- [Exercise brief]: Only the lines from the top of the data through the line with "across all arguments." should be repeated, each exactly as written.

- [Records from a collection]:
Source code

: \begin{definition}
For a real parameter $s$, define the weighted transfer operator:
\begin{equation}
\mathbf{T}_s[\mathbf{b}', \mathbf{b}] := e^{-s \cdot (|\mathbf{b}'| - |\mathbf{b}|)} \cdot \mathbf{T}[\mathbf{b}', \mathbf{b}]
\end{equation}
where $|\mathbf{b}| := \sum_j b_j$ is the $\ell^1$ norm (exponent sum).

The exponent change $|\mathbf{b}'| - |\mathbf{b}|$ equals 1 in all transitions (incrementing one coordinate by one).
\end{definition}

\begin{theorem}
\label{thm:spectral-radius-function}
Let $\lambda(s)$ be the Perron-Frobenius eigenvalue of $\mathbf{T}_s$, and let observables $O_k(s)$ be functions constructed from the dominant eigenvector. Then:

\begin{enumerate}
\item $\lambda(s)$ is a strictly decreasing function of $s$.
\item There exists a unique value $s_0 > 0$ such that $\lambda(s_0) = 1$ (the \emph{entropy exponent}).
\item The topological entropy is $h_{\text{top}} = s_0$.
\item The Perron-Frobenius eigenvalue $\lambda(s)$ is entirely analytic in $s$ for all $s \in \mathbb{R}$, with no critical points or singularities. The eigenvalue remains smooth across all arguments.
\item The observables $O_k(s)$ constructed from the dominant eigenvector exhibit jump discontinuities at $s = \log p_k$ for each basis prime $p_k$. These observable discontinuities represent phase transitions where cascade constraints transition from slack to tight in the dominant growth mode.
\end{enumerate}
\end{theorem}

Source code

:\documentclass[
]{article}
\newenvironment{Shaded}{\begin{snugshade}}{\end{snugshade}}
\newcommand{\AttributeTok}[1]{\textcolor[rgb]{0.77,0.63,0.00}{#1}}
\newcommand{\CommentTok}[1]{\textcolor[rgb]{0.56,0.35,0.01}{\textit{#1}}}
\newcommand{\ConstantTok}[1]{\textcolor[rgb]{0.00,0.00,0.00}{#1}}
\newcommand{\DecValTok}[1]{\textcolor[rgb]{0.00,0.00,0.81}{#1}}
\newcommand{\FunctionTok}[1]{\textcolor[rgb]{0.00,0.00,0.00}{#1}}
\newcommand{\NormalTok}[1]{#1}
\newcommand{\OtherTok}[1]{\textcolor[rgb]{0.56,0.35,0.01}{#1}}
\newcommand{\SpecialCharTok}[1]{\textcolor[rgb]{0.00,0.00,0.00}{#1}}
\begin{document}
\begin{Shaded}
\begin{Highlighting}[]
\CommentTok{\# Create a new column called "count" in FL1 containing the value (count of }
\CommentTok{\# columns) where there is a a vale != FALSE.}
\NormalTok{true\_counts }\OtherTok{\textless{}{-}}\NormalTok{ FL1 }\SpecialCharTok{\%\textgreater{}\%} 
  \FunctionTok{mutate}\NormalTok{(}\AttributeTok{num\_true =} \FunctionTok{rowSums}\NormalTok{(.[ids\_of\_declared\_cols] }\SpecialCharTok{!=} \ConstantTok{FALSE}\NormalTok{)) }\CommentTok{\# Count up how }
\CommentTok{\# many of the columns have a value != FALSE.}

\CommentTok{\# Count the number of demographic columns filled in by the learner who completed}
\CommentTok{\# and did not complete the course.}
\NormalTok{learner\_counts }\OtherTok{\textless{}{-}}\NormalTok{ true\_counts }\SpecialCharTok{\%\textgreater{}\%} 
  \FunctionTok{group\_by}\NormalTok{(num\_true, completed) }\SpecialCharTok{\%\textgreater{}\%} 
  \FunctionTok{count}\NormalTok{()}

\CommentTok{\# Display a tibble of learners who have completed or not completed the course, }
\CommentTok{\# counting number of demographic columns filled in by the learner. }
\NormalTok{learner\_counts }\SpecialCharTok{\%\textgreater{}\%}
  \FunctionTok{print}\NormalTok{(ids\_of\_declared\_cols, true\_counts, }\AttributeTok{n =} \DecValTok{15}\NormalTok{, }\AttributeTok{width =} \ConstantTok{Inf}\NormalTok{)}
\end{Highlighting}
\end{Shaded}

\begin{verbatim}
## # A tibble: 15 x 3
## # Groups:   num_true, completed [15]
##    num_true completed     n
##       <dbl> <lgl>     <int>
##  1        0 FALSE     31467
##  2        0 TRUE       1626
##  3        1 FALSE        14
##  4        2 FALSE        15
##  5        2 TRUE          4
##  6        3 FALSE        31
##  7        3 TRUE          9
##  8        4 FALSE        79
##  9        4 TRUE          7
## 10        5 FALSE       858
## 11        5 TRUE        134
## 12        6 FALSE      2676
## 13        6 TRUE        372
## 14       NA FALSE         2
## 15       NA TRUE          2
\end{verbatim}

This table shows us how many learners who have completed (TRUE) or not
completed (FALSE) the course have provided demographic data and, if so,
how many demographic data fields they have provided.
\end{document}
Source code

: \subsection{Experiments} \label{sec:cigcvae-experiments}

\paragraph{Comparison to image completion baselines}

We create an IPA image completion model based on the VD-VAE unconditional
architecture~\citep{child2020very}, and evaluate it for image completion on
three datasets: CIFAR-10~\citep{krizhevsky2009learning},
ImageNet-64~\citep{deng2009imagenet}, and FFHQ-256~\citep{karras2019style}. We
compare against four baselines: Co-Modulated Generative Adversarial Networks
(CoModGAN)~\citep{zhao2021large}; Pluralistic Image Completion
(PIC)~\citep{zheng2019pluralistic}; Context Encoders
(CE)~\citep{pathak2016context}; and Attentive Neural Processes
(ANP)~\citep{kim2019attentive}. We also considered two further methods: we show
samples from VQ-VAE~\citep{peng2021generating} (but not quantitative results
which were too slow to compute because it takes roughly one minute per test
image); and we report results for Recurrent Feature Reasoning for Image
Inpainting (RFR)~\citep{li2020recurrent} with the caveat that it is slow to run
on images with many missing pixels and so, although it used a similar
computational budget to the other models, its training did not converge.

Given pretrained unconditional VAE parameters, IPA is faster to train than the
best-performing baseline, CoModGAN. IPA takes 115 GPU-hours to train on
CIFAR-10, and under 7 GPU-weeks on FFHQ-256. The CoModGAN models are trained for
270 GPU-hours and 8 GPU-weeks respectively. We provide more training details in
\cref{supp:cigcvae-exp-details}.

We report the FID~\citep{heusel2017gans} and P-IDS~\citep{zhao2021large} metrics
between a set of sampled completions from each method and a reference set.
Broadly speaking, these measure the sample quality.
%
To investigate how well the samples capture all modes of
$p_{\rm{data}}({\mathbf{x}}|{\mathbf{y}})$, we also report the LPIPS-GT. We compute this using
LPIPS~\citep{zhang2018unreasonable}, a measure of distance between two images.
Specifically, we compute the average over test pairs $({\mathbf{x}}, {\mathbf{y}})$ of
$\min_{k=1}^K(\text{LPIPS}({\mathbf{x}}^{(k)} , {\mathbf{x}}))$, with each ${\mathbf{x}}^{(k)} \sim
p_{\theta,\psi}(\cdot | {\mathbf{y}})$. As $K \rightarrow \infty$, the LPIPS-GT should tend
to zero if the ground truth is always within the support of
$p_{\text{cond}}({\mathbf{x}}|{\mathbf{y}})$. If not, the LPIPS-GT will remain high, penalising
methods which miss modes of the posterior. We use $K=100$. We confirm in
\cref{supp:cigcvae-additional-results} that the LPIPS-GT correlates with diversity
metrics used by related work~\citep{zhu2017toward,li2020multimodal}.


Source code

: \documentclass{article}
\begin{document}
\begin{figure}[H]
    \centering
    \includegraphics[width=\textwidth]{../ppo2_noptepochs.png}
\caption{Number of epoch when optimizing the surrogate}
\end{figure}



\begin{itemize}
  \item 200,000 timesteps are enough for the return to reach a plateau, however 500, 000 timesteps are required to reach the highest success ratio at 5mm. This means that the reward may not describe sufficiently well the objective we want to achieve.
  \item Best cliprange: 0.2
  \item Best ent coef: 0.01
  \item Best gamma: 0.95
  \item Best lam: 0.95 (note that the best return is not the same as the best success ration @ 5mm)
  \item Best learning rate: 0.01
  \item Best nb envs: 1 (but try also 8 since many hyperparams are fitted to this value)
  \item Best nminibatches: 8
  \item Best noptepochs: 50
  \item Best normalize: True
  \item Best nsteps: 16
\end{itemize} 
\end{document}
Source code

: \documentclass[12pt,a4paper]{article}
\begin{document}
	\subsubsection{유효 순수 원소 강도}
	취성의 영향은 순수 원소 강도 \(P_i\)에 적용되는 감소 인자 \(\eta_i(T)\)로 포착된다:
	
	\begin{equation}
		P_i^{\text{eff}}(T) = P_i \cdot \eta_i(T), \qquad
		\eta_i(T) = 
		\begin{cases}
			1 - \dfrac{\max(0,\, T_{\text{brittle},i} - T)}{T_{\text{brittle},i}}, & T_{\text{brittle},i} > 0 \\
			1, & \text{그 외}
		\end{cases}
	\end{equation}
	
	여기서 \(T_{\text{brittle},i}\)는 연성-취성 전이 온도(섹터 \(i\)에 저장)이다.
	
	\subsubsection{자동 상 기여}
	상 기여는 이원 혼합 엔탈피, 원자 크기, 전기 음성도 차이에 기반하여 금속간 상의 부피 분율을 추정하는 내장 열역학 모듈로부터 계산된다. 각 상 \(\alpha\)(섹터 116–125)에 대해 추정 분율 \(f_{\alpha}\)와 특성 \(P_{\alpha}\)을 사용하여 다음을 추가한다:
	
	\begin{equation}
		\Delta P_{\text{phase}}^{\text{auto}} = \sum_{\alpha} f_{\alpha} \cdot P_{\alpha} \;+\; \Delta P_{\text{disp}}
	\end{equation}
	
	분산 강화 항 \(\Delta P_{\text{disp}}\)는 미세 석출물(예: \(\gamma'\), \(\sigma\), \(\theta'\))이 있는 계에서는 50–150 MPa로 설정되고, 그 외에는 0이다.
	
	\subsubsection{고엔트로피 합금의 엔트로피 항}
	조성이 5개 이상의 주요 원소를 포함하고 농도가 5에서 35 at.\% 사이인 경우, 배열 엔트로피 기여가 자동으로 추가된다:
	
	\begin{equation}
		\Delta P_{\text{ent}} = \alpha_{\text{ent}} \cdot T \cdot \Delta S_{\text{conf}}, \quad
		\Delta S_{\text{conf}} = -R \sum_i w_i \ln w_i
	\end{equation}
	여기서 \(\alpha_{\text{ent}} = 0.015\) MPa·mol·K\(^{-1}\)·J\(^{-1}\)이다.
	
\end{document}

- [Worked solution]:
Source code

: \begin{definition}
For a real parameter $s$, define the weighted transfer operator:
\begin{equation}
\mathbf{T}_s[\mathbf{b}', \mathbf{b}] := e^{-s \cdot (|\mathbf{b}'| - |\mathbf{b}|)} \cdot \mathbf{T}[\mathbf{b}', \mathbf{b}]
\end{equation}
where $|\mathbf{b}| := \sum_j b_j$ is the $\ell^1$ norm (exponent sum).

The exponent change $|\mathbf{b}'| - |\mathbf{b}|$ equals 1 in all transitions (incrementing one coordinate by one).
\end{definition}

\begin{theorem}
\label{thm:spectral-radius-function}
Let $\lambda(s)$ be the Perron-Frobenius eigenvalue of $\mathbf{T}_s$, and let observables $O_k(s)$ be functions constructed from the dominant eigenvector. Then:

\begin{enumerate}
\item $\lambda(s)$ is a strictly decreasing function of $s$.
\item There exists a unique value $s_0 > 0$ such that $\lambda(s_0) = 1$ (the \emph{entropy exponent}).
\item The topological entropy is $h_{\text{top}} = s_0$.
\item The Perron-Frobenius eigenvalue $\lambda(s)$ is entirely analytic in $s$ for all $s \in \mathbb{R}$, with no critical points or singularities. The eigenvalue remains smooth across all arguments.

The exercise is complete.